Terlihat sejumlah aparat kepolisian membubarkan aksi ini. Pihak kepolisian menarik paksa spanduk-spanduk bertuliskan ragam protes terhadap RKUHP seperti 'RKUHP: Korban Perkosaan Dikriminalisasi, Impunitas Langgeng.' dan 'RKUHP: di Persidangan Hakim = Dewa' yang dibentangkan oleh massa.
Sempat terjadi ketegangan antara massa aksi dan petugas. Salah satu massa bahkan meminta agar tidak dibubarkan.
"Pak, kan bisa dibicarakan dengan baik," ucap salah satu massa.
Setelah itu, sejumlah warga yang berada di kawasan CFD HI juga ikut menyoraki petugas yang menarik paksa spanduk tersebut. Salah satu warga yang berpakaian olahraga juga turut meneriaki petugas.
Kemudian, massa lainnya ada yang meneriaki petugas dengan menyinggung eks Kadiv Propam Irjen Ferdy Sambo. Ketegangan ini berlangsung selama kurang lebih 10 menit. Salah satu petugas kepolisian lalu menyebut CFD hanya untuk olahraga.
"Olahraga ini, olahraga," ucap salah satu polisi.
"Bapak nggak ada hak untuk merampas," jawab salah satu massa aksi lainnya.
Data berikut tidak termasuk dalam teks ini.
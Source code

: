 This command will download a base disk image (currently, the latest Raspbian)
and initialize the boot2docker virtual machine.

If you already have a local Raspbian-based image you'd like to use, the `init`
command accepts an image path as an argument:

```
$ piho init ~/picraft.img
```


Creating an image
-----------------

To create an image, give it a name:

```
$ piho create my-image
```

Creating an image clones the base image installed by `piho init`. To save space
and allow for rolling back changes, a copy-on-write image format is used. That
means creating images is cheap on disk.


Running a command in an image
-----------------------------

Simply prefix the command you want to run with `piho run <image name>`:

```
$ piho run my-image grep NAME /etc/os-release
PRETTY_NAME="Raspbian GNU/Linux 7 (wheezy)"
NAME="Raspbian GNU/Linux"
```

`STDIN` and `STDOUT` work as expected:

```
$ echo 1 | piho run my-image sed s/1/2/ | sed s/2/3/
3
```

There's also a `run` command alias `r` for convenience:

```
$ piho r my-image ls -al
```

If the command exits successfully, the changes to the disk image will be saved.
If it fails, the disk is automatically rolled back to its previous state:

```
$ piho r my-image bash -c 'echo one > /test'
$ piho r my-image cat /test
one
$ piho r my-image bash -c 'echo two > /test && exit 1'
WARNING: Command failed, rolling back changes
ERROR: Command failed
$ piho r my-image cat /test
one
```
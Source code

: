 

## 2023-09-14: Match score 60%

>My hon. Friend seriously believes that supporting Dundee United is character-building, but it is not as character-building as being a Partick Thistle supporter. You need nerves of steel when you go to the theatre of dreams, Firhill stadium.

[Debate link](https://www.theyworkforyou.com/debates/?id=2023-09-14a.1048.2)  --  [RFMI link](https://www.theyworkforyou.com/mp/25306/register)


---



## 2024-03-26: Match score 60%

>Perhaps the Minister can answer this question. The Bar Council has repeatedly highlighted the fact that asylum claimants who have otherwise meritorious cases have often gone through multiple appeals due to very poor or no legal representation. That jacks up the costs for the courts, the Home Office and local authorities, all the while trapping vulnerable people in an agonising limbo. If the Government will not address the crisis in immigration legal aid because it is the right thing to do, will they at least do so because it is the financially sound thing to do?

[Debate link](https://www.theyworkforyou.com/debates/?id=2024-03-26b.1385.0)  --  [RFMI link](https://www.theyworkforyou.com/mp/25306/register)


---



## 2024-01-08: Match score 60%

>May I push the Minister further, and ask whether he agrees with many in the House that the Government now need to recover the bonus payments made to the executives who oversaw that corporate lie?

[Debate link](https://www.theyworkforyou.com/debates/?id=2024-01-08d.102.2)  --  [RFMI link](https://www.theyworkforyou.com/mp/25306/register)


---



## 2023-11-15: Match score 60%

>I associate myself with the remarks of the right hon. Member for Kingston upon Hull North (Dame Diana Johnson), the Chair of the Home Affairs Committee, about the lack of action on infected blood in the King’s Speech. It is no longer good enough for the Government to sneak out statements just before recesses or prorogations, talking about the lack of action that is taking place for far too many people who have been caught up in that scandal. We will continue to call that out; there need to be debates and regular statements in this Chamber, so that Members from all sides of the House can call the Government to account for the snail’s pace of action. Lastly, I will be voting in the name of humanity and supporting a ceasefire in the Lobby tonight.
Tak hanya itu, salah satu petugas terlihat hendak merampas kamera salah satu massa. Namun demikian, hal itu tidak terjadi dan massa selanjutnya kembali berjalan dengan membawa spanduknya.
"Tolak, tolak RKUHP, tolak RKUHP sekarang juga," teriak massa bebarengan.
Di kawasan Bundaran HI, Jakarta Pusat, Minggu (27/11) mereka membentangkan sejumlah spanduk besar. Spanduk itu bertuliskan sejumlah protes terhadap disahkannya RKUHP.
Di antaranya bertuliskan, 'RKUHP: Korban Perkosaan Dikriminalisasi, Impunitas Langgeng.' Kemudian, ada lagi soal, 'RKUHP: di Persidangan Hakim = Dewa'.
Selain itu, terlihat beberapa dari mereka mengenakan kostum loreng. Mereka juga melakukan penolakan keras terhadap RKUHP.
Salah satu massa aksi, Ravina, menyebut bahwa RKUHP ini bermasalah. Dia menilai RKUHP terkesan disahkan secara buru-buru padahal masih banyak pasal yang bermasalah.
"Jadi kami semua masyarakat mendesak ini dan melakukan penolakan apabila hal itu mengancam kebebasan berekspresi masyarakat," jelas Ravina.
"Juga banyak pasal bermasalah sehingga kita harus berbicara, kita harus membuka ruang diskusi kembali supaya rkuhp digodok dengan benar tidak buru-buru untuk disahkan," sambungnya.
Koalisi Masyarakat Sipil Kecam RKUHP Mau Disahkan: Belum Penuhi HAM
Sebelumnya, Rencana DPR RI akan segera mengesahkan Rancangan Kitab Undang-Undang Hukum Pidana (RKUHP) sebelum 15 Desember 2022 dikecam oleh Koalisi Masyarakat Sipil. Sebabnya, RKUHP dinilai belum memenuhi hak asasi manusia (HAM).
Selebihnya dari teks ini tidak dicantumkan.